On the other hand, a mere one-minute sounds much better than the present routine. Now that it's Weekly Huddle, the boss expects a full week's padding to be stuffed into the pointless gathering.

Well, his agenda is what he hinted at last week: Simone Legree's group huddles for an hour, "to exchange information and discuss problems"... Now we must compete with them. Therefore, we were told any kind of presentation will do ("It doesn't have to be about work; it could be something you're interested in...")

After he dropped these hints, his assistant (helped by someone marginally more plugged into management lingo) planned today's festivities: subjecting the group to a TED Talk.

Cruel and unusual huddling, I call it. The session started with ten minutes of impressive technological action: a third person's unsuccessful fumbling with the controls of a giant monitor, until the official organizers decided to give up and project the video by other means. The main event was introduced by the marginally more sophisticated of the two: "Has anyone heard of TED? It's a non-profit that sends around YouTube clips that are ...[pause for grasping] ... educational..."

It also just so happens (as she mentioned) that the faculty's LEAN taskmaster had sent this particular TED to the whole department. (Nothing says streamlining the operation as well as having your entire staff spend time this way.) Of course, this is the process by which my co-workers keep up with the latest: they snap to attention upon learning a superior is gung-ho about some lame cliché that's news to them.

This was the Talk.

The Good Leaders including a couple of Heroic CEOs, but it's mostly military who "make you feel safe."

This earlier military hero seems to have had a bit of a temper problem with some underlings. And it must have really set him off, that his men got their bad ideas from "The Jews."

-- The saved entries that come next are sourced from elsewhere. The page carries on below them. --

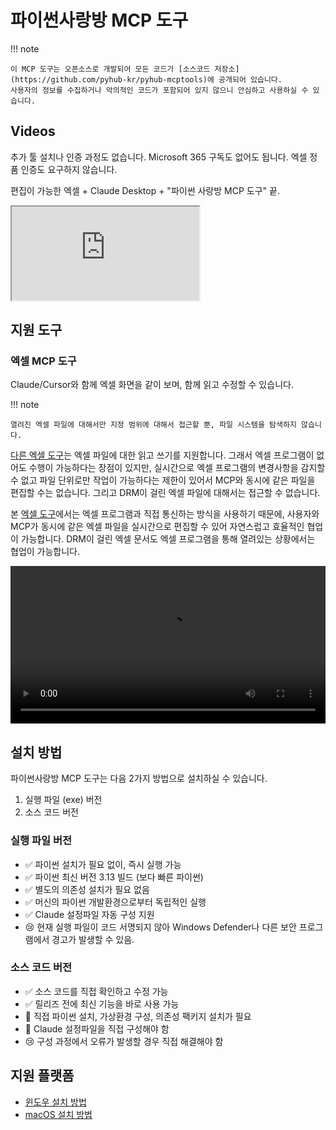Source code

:# 파이썬사랑방 MCP 도구

!!! note

    이 MCP 도구는 오픈소스로 개발되어 모든 코드가 [소스코드 저장소](https://github.com/pyhub-kr/pyhub-mcptools)에 공개되어 있습니다.
    사용자의 정보를 수집하거나 악의적인 코드가 포함되어 있지 않으니 안심하고 사용하실 수 있습니다.

## Videos

추가 툴 설치나 인증 과정도 없습니다. Microsoft 365 구독도 없어도 됩니다.
엑셀 정품 인증도 요구하지 않습니다.

편집이 가능한 엑셀 + Claude Desktop + "파이썬 사랑방 MCP 도구" 끝.

<div class="video-container">
    <iframe src="https://www.youtube.com/embed/MfPBhVPGz_4?si=zXk_m7HhIKCHeYmX" allowfullscreen></iframe>
</div>

## 지원 도구

### 엑셀 MCP 도구

Claude/Cursor와 함께 엑셀 화면을 같이 보며, 함께 읽고 수정할 수 있습니다.

!!! note

    열려진 엑셀 파일에 대해서만 지정 범위에 대해서 접근할 뿐, 파일 시스템을 탐색하지 않습니다.

[다른 엑셀 도구](https://github.com/negokaz/excel-mcp-server)는 엑셀 파일에 대한 읽고 쓰기를 지원합니다.
그래서 엑셀 프로그램이 없어도 수행이 가능하다는 장점이 있지만, 실시간으로 엑셀 프로그램의 변경사항을 감지할 수 없고
파일 단위로만 작업이 가능하다는 제한이 있어서 MCP와 동시에 같은 파일을 편집할 수는 없습니다.
그리고 DRM이 걸린 엑셀 파일에 대해서는 접근할 수 없습니다.

본 [엑셀 도구](./mcptools/excel/index.md)에서는 엑셀 프로그램과 직접 통신하는 방식을 사용하기 때문에,
사용자와 MCP가 동시에 같은 엑셀 파일을 실시간으로 편집할 수 있어 자연스럽고 효율적인 협업이 가능합니다.
DRM이 걸린 엑셀 문서도 엑셀 프로그램을 통해 열려있는 상황에서는 협업이 가능합니다.

<video width="100%" controls>
    <source src="./mcptools/excel/assets/pyhub.mcptools-v0.4.6.mp4" type="video/mp4">
</video>

## 설치 방법

파이썬사랑방 MCP 도구는 다음 2가지 방법으로 설치하실 수 있습니다.

1. 실행 파일 (exe) 버전
2. 소스 코드 버전

### 실행 파일 버전

+ ✅ 파이썬 설치가 필요 없이, 즉시 실행 가능
+ ✅ 파이썬 최신 버전 3.13 빌드 (보다 빠른 파이썬)
+ ✅ 별도의 의존성 설치가 필요 없음
+ ✅ 머신의 파이썬 개발환경으로부터 독립적인 실행
+ ✅ Claude 설정파일 자동 구성 지원
+ 😢 현재 실행 파일이 코드 서명되지 않아 Windows Defender나 다른 보안 프로그램에서 경고가 발생할 수 있음.

### 소스 코드 버전

+ ✅ 소스 코드를 직접 확인하고 수정 가능
+ ✅ 릴리즈 전에 최신 기능을 바로 사용 가능
+ 🤔 직접 파이썬 설치, 가상환경 구성, 의존성 팩키지 설치가 필요
+ 🤔 Claude 설정파일을 직접 구성해야 함
+ 😢 구성 과정에서 오류가 발생할 경우 직접 해결해야 함

## 지원 플랫폼

+ [윈도우 설치 방법](./setup/windows/index.md)
+ [macOS 설치 방법](./setup/macos/index.md)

It would seem he kept his promises.
Leaders do mark their territory; it seems he was, uh, manly about it. A bit different today, at least where I work.

The previous Dear Leader marked his turf this way. And my absolute favorite: instead of keeping to institutional tradition that the space remain discretely unmarked, the toilet across from the Chairman's office suddenly sprouted a sign reading, Executive Rest Room... Below that, a repeat in braille—just to be sure no uppity blind person wander in and take liberties.

The newest Dear Leader's real estate grab.

At my office-in-exile, it appears the ego of our unit's leader was adequately messaged today by TED. The payoff: he let us leave for tomorrow's holiday an hour early.